If the data is not to be stored on local storage, illustrated processing block 660 may store the data on the remote storage. For example, the RPDMA device may communicate with another device (e.g., another RPDMA device) to write the data from the system memory. Although not illustrated, the memory region table may include a persistence bit indicating whether the data is stored in volatile or non-volatile memory, and the another RPDMA device may write the data accordingly into a volatile or non-volatile memory. Illustrated processing block 660 may also record the association in the memory region table.
If the data is to be stored locally, illustrated processing block 658 may determine from the persistence bit, whether the data is to be stored on the local non-volatile storage of the RPDMA device. If so, illustrated processing block 664 may store the data in the local persistent non-volatile storage and records the location in the memory region table. Otherwise, illustrated processing block 662 stores data in volatile memory and records the location in the memory region table.
If the RDMA network logic 66 determines that the data should be stored in the local NVM 70, the network logic 66 may transmit the data to the local NVM logic 82, as illustrated by flow 124. The local NVM logic 82 stores the data in the local NVM 70. If the RDMA network logic 66 determines that the data is to be stored on the system NVM 86A, the data may be transmitted to the system NVM 86A, as illustrated by flow 126. For example, the data may be provided to the RDMA system adapter interface 74, to the system interface 84 and then to the system NVM 86A. Regardless of the storage location, after the operation to store the data is complete, an acknowledgement or a handshake may be transmitted to the remote node or computing device to indicate that the operation was successfully completed and the data has been made persistent.
In some embodiments, the RDMA network logic 66 may determine that the memory 80 or system volatile memory 86B should store the data. In such an embodiment, the RDMA network logic 66 may write the data into the memory 80 or system volatile memory 86B similarly to as described above.
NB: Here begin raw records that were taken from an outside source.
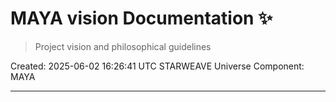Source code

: # MAYA vision Documentation ✨

> Project vision and philosophical guidelines

Created: 2025-06-02 16:26:41 UTC
STARWEAVE Universe Component: MAYA

---

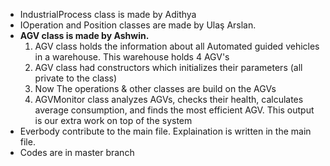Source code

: - IndustrialProcess class is made by Adithya
- IOperation and Position classes are made by Ulaş Arslan.
- **AGV class is made by Ashwin.**
  1) AGV class holds the information about all Automated guided vehicles in a warehouse. This warehouse holds 4 AGV's
  2) AGV class had constructors which initializes their parameters (all private to the class)
  3) Now The operations & other classes are build on the AGVs
  4) AGVMonitor class analyzes AGVs, checks their health, calculates average consumption, and finds the most efficient AGV. This output is our extra work on top of the system
- Everbody contribute to the main file. Explaination is written in the main file.
- Codes are in master branch


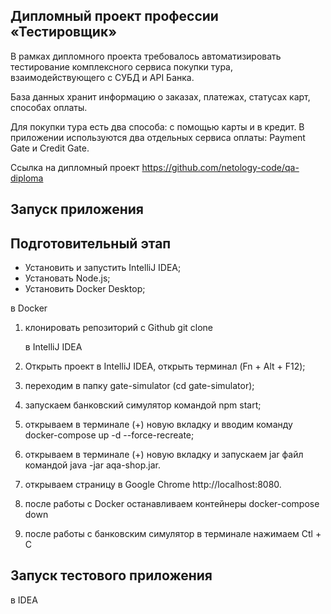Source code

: ## Дипломный проект профессии «Тестировщик»
В рамках дипломного проекта требовалось автоматизировать тестирование комплексного сервиса покупки тура, 
взаимодействующего с СУБД и API Банка.

База данных хранит информацию о заказах, платежах, статусах карт, способах оплаты.

Для покупки тура есть два способа: с помощью карты и в кредит. 
В приложении используются два отдельных сервиса оплаты: Payment Gate и Credit Gate.

Ссылка на дипломный проект https://github.com/netology-code/qa-diploma

## Запуск приложения

## Подготовительный этап
- Установить и запустить IntelliJ IDEA;
- Установать Node.js;
- Установить Docker Desktop;

 в Docker 
1) клонировать репозиторий с Github git clone 

   в IntelliJ IDEA
2) Открыть проект в IntelliJ IDEA, открыть терминал (Fn + Alt + F12);
3) переходим в папку gate-simulator (cd gate-simulator);
4) запускаем банковский симулятор командой npm start;
5) открываем в терминале (+) новую вкладку и вводим команду docker-compose up -d --force-recreate;
6) открываем в терминале (+) новую вкладку и запускаем jar файл командой java -jar aqa-shop.jar.
7) открываем страницу в Google Chrome http://localhost:8080.
8) после работы с Docker останавливаем контейнеры docker-compose down
9) после работы с банковским симулятор в терминале нажимаем Ctl + C


 ## Запуск тестового приложения
в IDEA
If the RDMA network logic 66 determines that the data is stored in the local NVM 70, the RDMA network logic 66 may transmit the read request to the local NVM logic 82, as illustrated by flow 170. The local NVM logic 82 may retrieve the data from the local NVM 70, which is then provided to the remote node or computing device through the network and network interface 78, as illustrated by flow 158. For example, the data may be transmitted from the local NVM logic 82 to the RDMA network logic 66, in turn to the network logic 64, and finally to the network interface 78 to be provided to the network and then to the remote node or computing device.
If the RDMA network logic 66 determines that the data is stored on the system NVM 86A, the RDMA network logic 66 may retrieve the data from the system NVM 86A via the RDMA system adapter interface 74 and the system interface 84, as illustrated by flow 172. The data may be transmitted to the network interface 76 from the system NVM 86A as illustrated by flow 160. For example, the data may be provided to the network interface 76 via the system interface 84, RDMA system adapter interface 74, RDMA network logic 66 and network logic 64. The network interface 76 may provide the data to the network, and in particular to the remote node or computing device.
In some embodiments, the RDMA network logic 66 may determine that the memory 80 or system volatile memory 86B stores the data. In such an embodiment, the RDMA network logic 66 may retrieve the data from the memory 80 or system volatile memory 86B and provide the data to the network interface 78, similarly to as described above.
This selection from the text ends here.